CommonWell and Carequality didn't launch with every health system. Direct messaging didn't launch with perfect deliverability. The ONC's USCDI didn't start with every clinically relevant data class. Every successful interoperability initiative has followed the same pattern: start narrow, prove value, expand deliberately. The organizations that waited for perfect conditions — every governance question resolved, every vendor integrated, every use case documented — are still waiting.
💡 The Sequencing Principle
Sequence your interoperability investments by impact-to-effort ratio, not by comprehensiveness. The first integration that reaches production — even if it covers only three FHIR resource types, between two systems, for one clinical workflow — is worth more than the perfect ten-system exchange that is still in design review. Delivered value compounds. Undelivered value is sunk cost.
"The organizations that win at interoperability don't have the most connections. They have the most clarity about which connections change patient outcomes — and the discipline to build those first."
— Peerbits Healthcare Interoperability Practice
What the Successful 40% Do Differently
1 They define a measurable clinical outcome before writing a line of code.
Not "improve interoperability" — "reduce medication errors at care transitions by 30% in 6 months." Specific, measurable, attributable to a defined patient population and clinical workflow.
2 They establish governance before engineers touch an API.
Data stewardship, patient matching policy, consent architecture, data quality accountability — all decided at the organizational level before the first integration design meeting.
3 They build a terminology service before building anything else.
LOINC, SNOMED, RxNorm, ICD-10 — a shared terminology service that every integration calls is the infrastructure without which every other exchange is syntactically correct and semantically meaningless.
4 They embed a practicing clinician in the integration design team — not as reviewer, as co-designer.
The physician who will use the exchanged data in a clinical workflow must co-design the moment, format, and context in which it appears. Informatics translation loses too much signal.
5 They ship narrow, measure clinical behavior change, then expand.
Minimum Viable Exchange first. Prove adoption. Measure whether clinicians use the data and whether it changes decisions. Every subsequent expansion is funded by demonstrated ROI, not by a business case document.
6 They treat HIPAA security as architecture, not compliance.
PHI-free logging, SMART on FHIR scope minimization, immutable audit trails, WORM storage — designed in from day one, not retrofitted after a breach notification letter.
Start With One Thing That Matters
Healthcare interoperability is not a technology problem that has been solved waiting for adoption. It is a human problem — misaligned incentives, diffuse governance, clinical workflows that weren't redesigned, metrics that measured the wrong thing — that technology can only solve when the human problems are resolved first. The organizations that get this right do not have better engineers. They have better clarity about what they are trying to achieve and the discipline to resist the gravity toward complexity before they have earned it.

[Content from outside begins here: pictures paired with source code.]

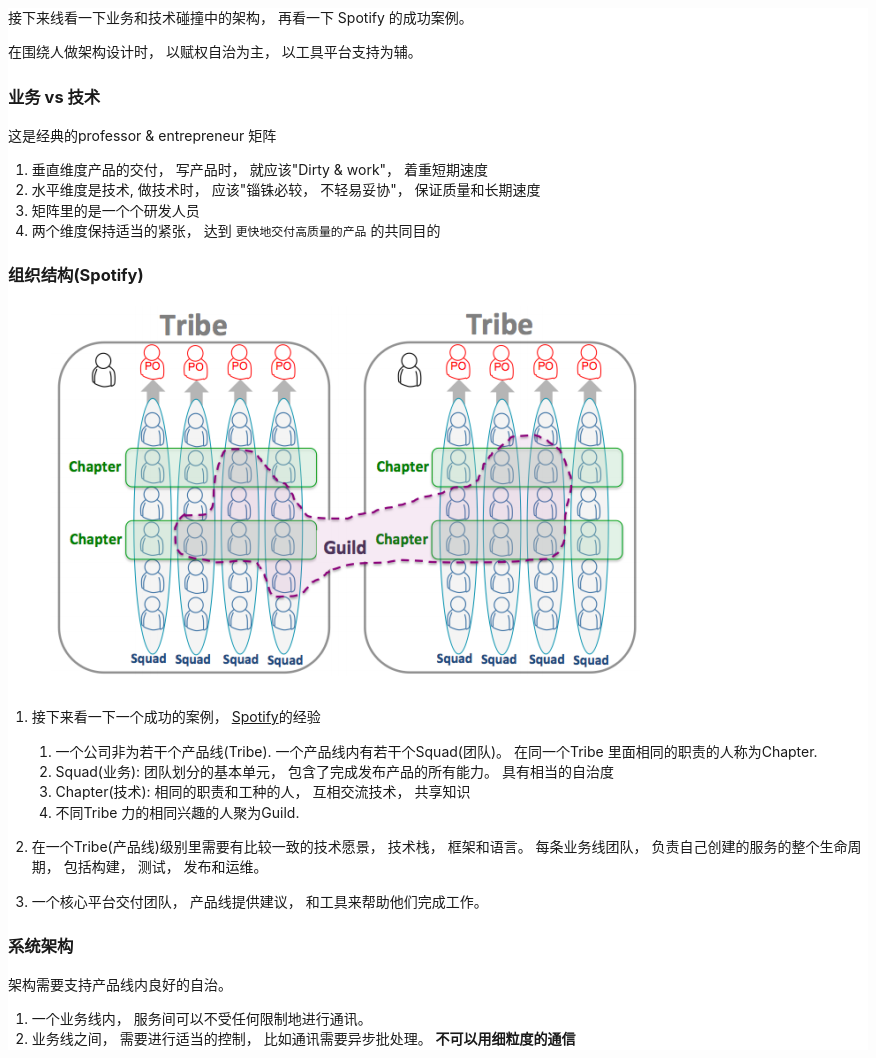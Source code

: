 接下来线看一下业务和技术碰撞中的架构， 再看一下 Spotify 的成功案例。 

在围绕人做架构设计时， 以赋权自治为主， 以工具平台支持为辅。 

###  业务 vs 技术

这是经典的professor & entrepreneur 矩阵

1. 垂直维度产品的交付， 写产品时， 就应该"Dirty & work"， 着重短期速度
2. 水平维度是技术, 做技术时， 应该"锱铢必较， 不轻易妥协"， 保证质量和长期速度
3. 矩阵里的是一个个研发人员
4. 两个维度保持适当的紧张， 达到 `更快地交付高质量的产品` 的共同目的


###  组织结构(Spotify)



![Spotify组织架构](/image/thoughts/spotify.png)

1. 接下来看一下一个成功的案例， [Spotify](https://ucvox.files.wordpress.com/2012/11/113617905-scaling-agile-spotify-11.pdf)的经验
	1. 一个公司非为若干个产品线(Tribe). 一个产品线内有若干个Squad(团队)。 在同一个Tribe 里面相同的职责的人称为Chapter.
	2. Squad(业务): 团队划分的基本单元， 包含了完成发布产品的所有能力。 具有相当的自治度
	3. Chapter(技术): 相同的职责和工种的人， 互相交流技术， 共享知识 
	4. 不同Tribe 力的相同兴趣的人聚为Guild.

2. 在一个Tribe(产品线)级别里需要有比较一致的技术愿景， 技术栈， 框架和语言。 
		每条业务线团队， 负责自己创建的服务的整个生命周期， 包括构建， 测试， 发布和运维。 
3. 一个核心平台交付团队， 产品线提供建议， 和工具来帮助他们完成工作。 

###  系统架构
架构需要支持产品线内良好的自治。 

1. 一个业务线内， 服务间可以不受任何限制地进行通讯。 
2. 业务线之间， 需要进行适当的控制， 比如通讯需要异步批处理。 **不可以用细粒度的通信**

Peerbits has worked on interoperability projects that succeeded and on ones that failed — and the difference has never been the quality of the FHIR implementation. It has always been whether the clinical use case was clear, whether governance was in place, whether clinicians were co-designers rather than recipients, and whether success was measured by clinical outcome rather than data volume. If you are starting an interoperability project or diagnosing why one is stalling, that is where we start — with the question you should have answered first.